I still don’t think any of the scientific studies that I’ve seen, including the survey of the ethnic distribution of cilantro-hating or the twin study, provide a shred of proof that it’s genetic. In addition, although I do hear people who are saying that their loathing of cilantro is something other and different from loathing of an ordinary food, I remain unconvinced that the strength of food loathing is evidence that anything other than food loathing is going on. The reason for that is that human beings eat some pretty strongly flavored stuff the world over, and there are many foods I could think of that would inspire a strong response of revulsion, either by their flavor alone, or by the idea of them. I still remember my first taste of lemon grass. I was in college, and I felt like I’d been served a soup of furniture polish. It tasted like chemicals to me, not food, and I couldn’t imagine how anyone could eat it. My husband was with me at the time, and he also had not had lemon grass before, but he enjoyed the soup.

However, I have had a couple of folks send me a link to an anecdote that is kind of convincing.

For background, in email, I wrote:

It would be very easy to prove this scientifically. All you would have to do is isolate and characterize all of the flavor compounds in the cilantro (there’s a good chance it’s been done and is in the literature already), and then feed it to haters and non-haters to see if there’s something the haters can taste that the non-haters can’t taste. I could do this experiment in my basement if I had a basic organic chemistry lab and a gas chromatograph.

 

The thing about all of this is that I couldn’t understand why someone hadn’t already done the obvious gas chromatograph thing. There’s one in every organic chem/biochem laboratory, and plenty of curious/drunk/bored/argumentative scientists out there who would have the same debates going about cilantro, so why not get some real answers, rather than going around asking twins if they like cilantro, which gives you pretty much nothing.

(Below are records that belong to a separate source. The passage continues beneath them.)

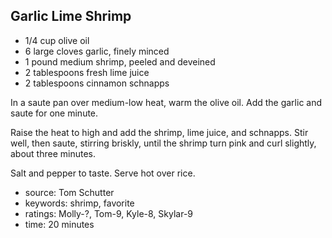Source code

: Garlic Lime Shrimp
------------------

- 1/4 cup olive oil
- 6 large cloves garlic, finely minced
- 1 pound medium shrimp, peeled and deveined
- 2 tablespoons fresh lime juice
- 2 tablespoons cinnamon schnapps

In a saute pan over medium-low heat, warm the olive oil.  Add the
garlic and saute for one minute.

Raise the heat to high and add the shrimp, lime juice, and schnapps.
Stir well, then saute, stirring briskly, until the shrimp turn pink
and curl slightly, about three minutes.

Salt and pepper to taste.  Serve hot over rice.

- source: Tom Schutter
- keywords: shrimp, favorite
- ratings: Molly-?, Tom-9, Kyle-8, Skylar-9
- time: 20 minutes
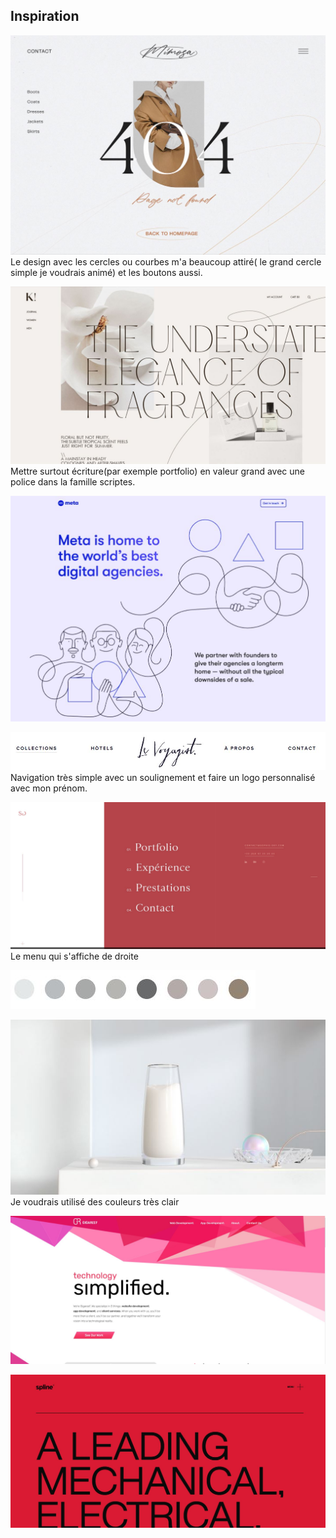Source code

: ## Inspiration 
![inspiration_site](./images/Design1.JPG)
Le design avec les cercles ou courbes m'a beaucoup attiré( le grand cercle simple je voudrais animé) et les boutons aussi. 


![inspiration_site](./images/Design2.JPG)
Mettre surtout écriture(par exemple portfolio) en valeur grand avec une police dans la famille scriptes.


![inspiration_site](./images/courbes.JPG)


![menu](./images/Menu.JPG)
Navigation très simple avec un soulignement et faire un logo personnalisé avec mon prénom.


![menu](./images/menu2.JPG)
Le menu qui s'affiche de droite 

![couleur_palette](./images/Palette_couleur.JPG)



![couleur](./images/Photo2.JPG) 
Je voudrais utilisé des couleurs très clair


![inspiration_site](./images/Designe3.JPG)


![inspiration_site](./images/Designe4.JPG)


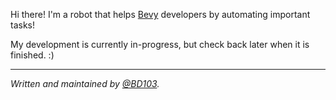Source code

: Hi there! I'm a robot that helps [Bevy] developers by automating important tasks!

[Bevy]: https://bevyengine.org

My development is currently in-progress, but check back later when it is finished. :)

---

_Written and maintained by [@BD103]._

[@BD103]: https://github.com/BD103
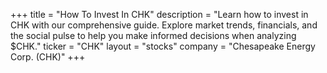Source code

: +++
title = "How To Invest In CHK"
description = "Learn how to invest in CHK with our comprehensive guide. Explore market trends, financials, and the social pulse to help you make informed decisions when analyzing $CHK."
ticker = "CHK"
layout = "stocks"
company = "Chesapeake Energy Corp. (CHK)"
+++

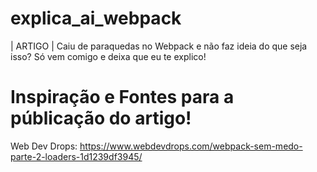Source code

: # explica_ai_webpack
| ARTIGO | Caiu de paraquedas no Webpack e não faz ideia do que seja isso? Só vem comigo e deixa que eu te explico!

# Inspiração e Fontes para a públicação do artigo!
Web Dev Drops: https://www.webdevdrops.com/webpack-sem-medo-parte-2-loaders-1d1239df3945/
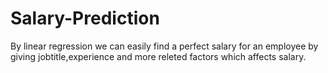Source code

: # Salary-Prediction

By linear regression we can easily find a perfect salary for an employee by giving jobtitle,experience and more releted factors which affects salary.
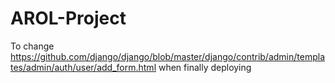 # AROL-Project

To change https://github.com/django/django/blob/master/django/contrib/admin/templates/admin/auth/user/add_form.html when finally deploying
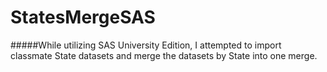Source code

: # StatesMergeSAS

#####While utilizing SAS University Edition, I attempted to import classmate State datasets and merge the datasets by State into one merge.
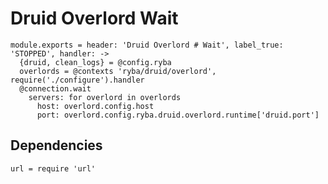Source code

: 
# Druid Overlord Wait

    module.exports = header: 'Druid Overlord # Wait', label_true: 'STOPPED', handler: ->
      {druid, clean_logs} = @config.ryba
      overlords = @contexts 'ryba/druid/overlord', require('./configure').handler
      @connection.wait
        servers: for overlord in overlords
          host: overlord.config.host
          port: overlord.config.ryba.druid.overlord.runtime['druid.port']

## Dependencies

    url = require 'url'
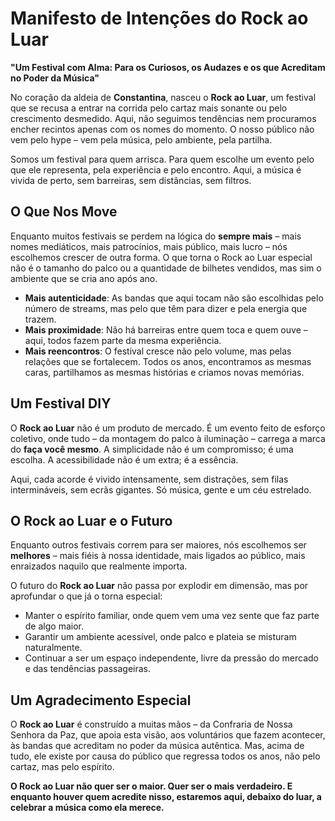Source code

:# Manifesto de Intenções do Rock ao Luar  

**"Um Festival com Alma: Para os Curiosos, os Audazes e os que Acreditam no Poder da Música"**  

No coração da aldeia de **Constantina**, nasceu o **Rock ao Luar**, um festival que se recusa a entrar na corrida pelo cartaz mais sonante ou pelo crescimento desmedido. Aqui, não seguimos tendências nem procuramos encher recintos apenas com os nomes do momento. O nosso público não vem pelo hype – vem pela música, pelo ambiente, pela partilha.  

Somos um festival para quem arrisca. Para quem escolhe um evento pelo que ele representa, pela experiência e pelo encontro. Aqui, a música é vivida de perto, sem barreiras, sem distâncias, sem filtros.  

## O Que Nos Move  
Enquanto muitos festivais se perdem na lógica do **sempre mais** – mais nomes mediáticos, mais patrocínios, mais público, mais lucro – nós escolhemos crescer de outra forma. O que torna o Rock ao Luar especial não é o tamanho do palco ou a quantidade de bilhetes vendidos, mas sim o ambiente que se cria ano após ano.  

- **Mais autenticidade**: As bandas que aqui tocam não são escolhidas pelo número de streams, mas pelo que têm para dizer e pela energia que trazem.  
- **Mais proximidade**: Não há barreiras entre quem toca e quem ouve – aqui, todos fazem parte da mesma experiência.  
- **Mais reencontros**: O festival cresce não pelo volume, mas pelas relações que se fortalecem. Todos os anos, encontramos as mesmas caras, partilhamos as mesmas histórias e criamos novas memórias.  

## Um Festival DIY  
O **Rock ao Luar** não é um produto de mercado. É um evento feito de esforço coletivo, onde tudo – da montagem do palco à iluminação – carrega a marca do **faça você mesmo**. A simplicidade não é um compromisso; é uma escolha. A acessibilidade não é um extra; é a essência.  

Aqui, cada acorde é vivido intensamente, sem distrações, sem filas intermináveis, sem ecrãs gigantes. Só música, gente e um céu estrelado.  

## O Rock ao Luar e o Futuro  
Enquanto outros festivais correm para ser maiores, nós escolhemos ser **melhores** – mais fiéis à nossa identidade, mais ligados ao público, mais enraizados naquilo que realmente importa.  

O futuro do **Rock ao Luar** não passa por explodir em dimensão, mas por aprofundar o que já o torna especial:  
- Manter o espírito familiar, onde quem vem uma vez sente que faz parte de algo maior.  
- Garantir um ambiente acessível, onde palco e plateia se misturam naturalmente.  
- Continuar a ser um espaço independente, livre da pressão do mercado e das tendências passageiras.  

## Um Agradecimento Especial  
O **Rock ao Luar** é construído a muitas mãos – da Confraria de Nossa Senhora da Paz, que apoia esta visão, aos voluntários que fazem acontecer, às bandas que acreditam no poder da música autêntica. Mas, acima de tudo, ele existe por causa do público que regressa todos os anos, não pelo cartaz, mas pelo espírito.  

**O Rock ao Luar não quer ser o maior. Quer ser o mais verdadeiro. E enquanto houver quem acredite nisso, estaremos aqui, debaixo do luar, a celebrar a música como ela merece.**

Well, it turns out someone has tried this. Reporter Josh Kurz wanted to learn more about why the herb was so offensive to him, he ended up doing a “supersmeller” test with a gas chromatograph. Since the flavor that bothered him so much in cilantro was something he could also smell, he theorized that there was an aroma that he was picking up that cilantro-lovers were not.

I put my supersmelling nose to the test and at 20 minutes, I identify the evil smell.

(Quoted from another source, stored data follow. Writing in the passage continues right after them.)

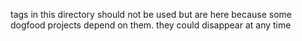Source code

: tags in this directory should not be used but are here because some dogfood projects depend on them. 
they could disappear at any time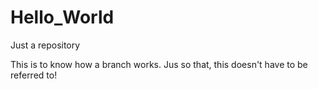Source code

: # Hello_World
Just a repository




This is to know how a branch works. Jus so that, this doesn't have to be referred to!
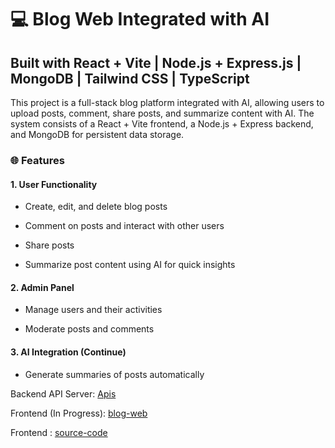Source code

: # 💻 Blog Web Integrated with AI
## Built with React + Vite | Node.js + Express.js | MongoDB | Tailwind CSS | TypeScript

This project is a full-stack blog platform integrated with AI, allowing users to upload posts, comment, share posts, and summarize content with AI. The system consists of a React + Vite frontend, a Node.js + Express backend, and MongoDB for persistent data storage.

### 🌐 Features

#### 1. User Functionality

- Create, edit, and delete blog posts

- Comment on posts and interact with other users

- Share posts 

- Summarize post content using AI for quick insights

#### 2. Admin Panel

- Manage users and their activities

- Moderate posts and comments

#### 3. AI Integration (Continue)

- Generate summaries of posts automatically

Backend API Server: [Apis](https://blog-backend-9f0r.onrender.com)

Frontend (In Progress): [blog-web](https://blog-web-frontend-gilt.vercel.app/)

Frontend : [source-code](https://github.com/SayarGyi007-lab/blog-web-frontend)

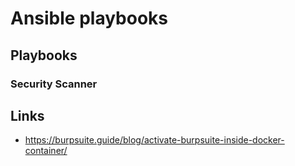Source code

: # Ansible playbooks

## Playbooks

### Security Scanner

## Links

- https://burpsuite.guide/blog/activate-burpsuite-inside-docker-container/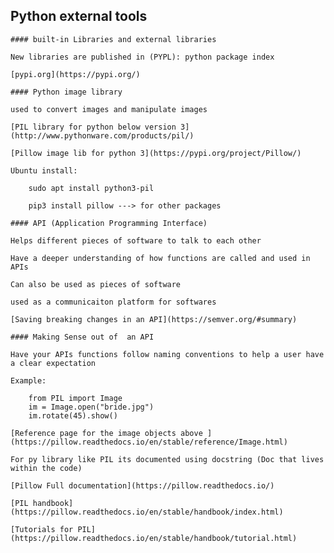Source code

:  ## Python external tools

    #### built-in Libraries and external libraries

    New libraries are published in (PYPL): python package index

    [pypi.org](https://pypi.org/)

    #### Python image library

    used to convert images and manipulate images

    [PIL library for python below version 3](http://www.pythonware.com/products/pil/)

    [Pillow image lib for python 3](https://pypi.org/project/Pillow/)

    Ubuntu install:

        sudo apt install python3-pil

        pip3 install pillow ---> for other packages

    #### API (Application Programming Interface)

    Helps different pieces of software to talk to each other

    Have a deeper understanding of how functions are called and used in APIs

    Can also be used as pieces of software 

    used as a communicaiton platform for softwares

    [Saving breaking changes in an API](https://semver.org/#summary)

    #### Making Sense out of  an API

    Have your APIs functions follow naming conventions to help a user have a clear expectation

    Example:

        from PIL import Image
        im = Image.open("bride.jpg")
        im.rotate(45).show()

    [Reference page for the image objects above ](https://pillow.readthedocs.io/en/stable/reference/Image.html)

    For py library like PIL its documented using docstring (Doc that lives within the code)

    [Pillow Full documentation](https://pillow.readthedocs.io/)

    [PIL handbook](https://pillow.readthedocs.io/en/stable/handbook/index.html)

    [Tutorials for PIL](https://pillow.readthedocs.io/en/stable/handbook/tutorial.html)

“They’re all unsaturated aldahydes,” Dr. George Preti explains. There we have it, the compound that ruins every dish and makes me think of soap.

Ten minutes later, Wysocki and Preti identify the unmistakable smell of cilantro that they love. I, however, smell nothing.

This, it turns out, is the real problem. My whole life I’ve been unable to pick up on the scent that is so overwhelmingly good for cilantro lovers that it trumps any possible bad. I come to a disappointing realization: I am not an X-Man with superkeen sensory abilities. I am a sensory dud who’s missing the true nature of cilantro.

 

I’m not sure if this new theory is sufficient to quell the cilantro wars, or only to heat them up further. Earlier in the article, Kurz cops to the attitude that bugs me so much about internet cilantro warriors:

My quest for answers began with the Internet. It was there that I learned (from questionable sources) that our hatred arises from the fact that we are supertasters. Gifted (or burdened) with a “supersensitive palate,” we are some of the rare beings who are tuned into the true nature of this nasty green beast.

 

It’s the idea that people who hate cilantro have some kind of genetic gift that gives them insight into a food while the rest of us mindless sheep happily chow it down that grates on my nerves. When Kurz learns he is not a supertaster, by sampling a strip of paper soaked with propylthiouracil, he posits that perhaps he is a supersmeller, and finally learns the disappointing truth that he may in fact have a cilantro-related disability.

I have to give him props for his humorous treatment of this bizarrely inflammatory subject.

By the way, I’ve been pretty confused by the supertaster concept. At one point, I tried to determine if I was a supertaster by counting the fungiform papillae on my tongue. Maybe I’m specially challenged, but I’m not sure counting one’s own fungiform papillae is a doable activity for most people. However, if it is defined as people who strongly sense the taste of PTU, I am so there. I’m like an ultrasupertaster. We did that experiment in high school, and, yep, it’s nasty.

Let me tell you, being a supertaster is a really disappointing superpower to have. How often in a fight with a supervillain do you think he gets close enough to let you taste him? I’d trade it any day for flying or invisibility.